▶ [Task item] Leave out the pictures and reproduce all of the data exactly.

▶ [Source material]
********

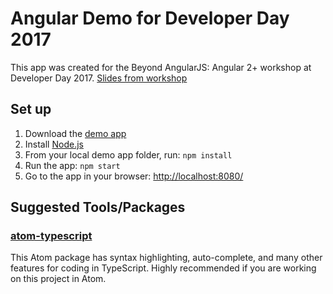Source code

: # Angular Demo for Developer Day 2017

This app was created for the Beyond AngularJS: Angular 2+ workshop at Developer Day 2017. [Slides from workshop]( https://docs.google.com/presentation/d/1M4BdtZl5fRZQ7AAXcOiKNKrJHIrYPRhReF_odlKgpwQ/edit?usp=sharing)

## Set up
1. Download the [demo app]( https://github.com/amyrhsieh/angular-devday-demo)
2. Install [Node.js](https://nodejs.org/en/download/)
3. From your local demo app folder, run: `npm install`
4. Run the app: `npm start`
5. Go to the app in your browser: [http://localhost:8080/](http://localhost:8080/)

## Suggested Tools/Packages

### [atom-typescript](https://atom.io/packages/atom-typescript)
This Atom package has syntax highlighting, auto-complete, and many other features for coding in TypeScript. Highly recommended if you are working on this project in Atom.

********

▶ [Solution to the problem]
Source code

: # Angular Demo for Developer Day 2017

This app was created for the Beyond AngularJS: Angular 2+ workshop at Developer Day 2017. [Slides from workshop]( https://docs.google.com/presentation/d/1M4BdtZl5fRZQ7AAXcOiKNKrJHIrYPRhReF_odlKgpwQ/edit?usp=sharing)

## Set up
1. Download the [demo app]( https://github.com/amyrhsieh/angular-devday-demo)
2. Install [Node.js](https://nodejs.org/en/download/)
3. From your local demo app folder, run: `npm install`
4. Run the app: `npm start`
5. Go to the app in your browser: [http://localhost:8080/](http://localhost:8080/)

## Suggested Tools/Packages

### [atom-typescript](https://atom.io/packages/atom-typescript)
This Atom package has syntax highlighting, auto-complete, and many other features for coding in TypeScript. Highly recommended if you are working on this project in Atom.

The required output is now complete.